We should know that business R & D is not so sensitive to the results of security. However, if there is a problem that leads to application instability and brings trouble to people, it may be sooner or later to be abandoned. Therefore, we must try our best to calculate variables in advance and set up a caching mechanism.
3. Fully understand the computing resources to be used in risk analysis
It is no exaggeration to say that the real-time and quasi real-time calculation of qualified risk analysis is more than the sum of all the calculations in the application, or even more than several times.

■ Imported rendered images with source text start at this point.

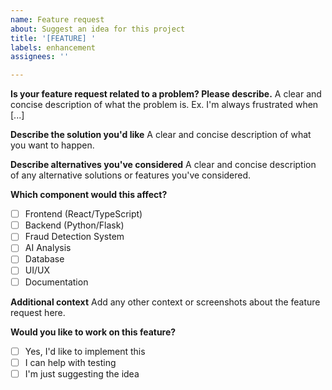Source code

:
 ```yaml
---
name: Feature request
about: Suggest an idea for this project
title: '[FEATURE] '
labels: enhancement
assignees: ''

---
```


**Is your feature request related to a problem? Please describe.**
A clear and concise description of what the problem is. Ex. I'm always frustrated when [...]

**Describe the solution you'd like**
A clear and concise description of what you want to happen.

**Describe alternatives you've considered**
A clear and concise description of any alternative solutions or features you've considered.

**Which component would this affect?**
- [ ] Frontend (React/TypeScript)
- [ ] Backend (Python/Flask)
- [ ] Fraud Detection System
- [ ] AI Analysis
- [ ] Database
- [ ] UI/UX
- [ ] Documentation

**Additional context**
Add any other context or screenshots about the feature request here.

**Would you like to work on this feature?**
- [ ] Yes, I'd like to implement this
- [ ] I can help with testing
- [ ] I'm just suggesting the idea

In fact, this is also very easy to understand. For example, in a typical login scenario, the most important thing for business logic is to check whether the password matches the identity of the account number. However, risk control needs to pull out all the historical files of the login user, and then decide whether to release according to the risk control strategy. Therefore, when planning the resources to be used in risk analysis, please do not be stingy, and evaluate the resource requirements of risk analysis according to the standard of business 5x or even 10x.
If the information collection mainly focuses on the communication and coordination ability of the safety product manager, the design risk analysis function is more to test the logical thinking ability of the safety product manager.
At such a stage, the external miscellaneous communication and coordination has ended, but how to maximize the use of the foundation laid in the early stage requires a very clear understanding of the risk analysis and decision-making process, and there is also a better standard to test:
If the design of the platform is poor, only the designer can use it;
Well designed, you will find that the customer service and analysts who handle complaints will be happy to use your analysis platform to solve their problems.
Introduction to the author
Liu Ming, co-founder and chief product technology officer of Ma’an Technology
With more than 6 years of experience in risk control and product, he once worked in Netease and was responsible for the account system security of world of Warcraft in China. Now he leads the risk control team of Huaan Internet business to provide customers with risk control services including star products warden and red. Q.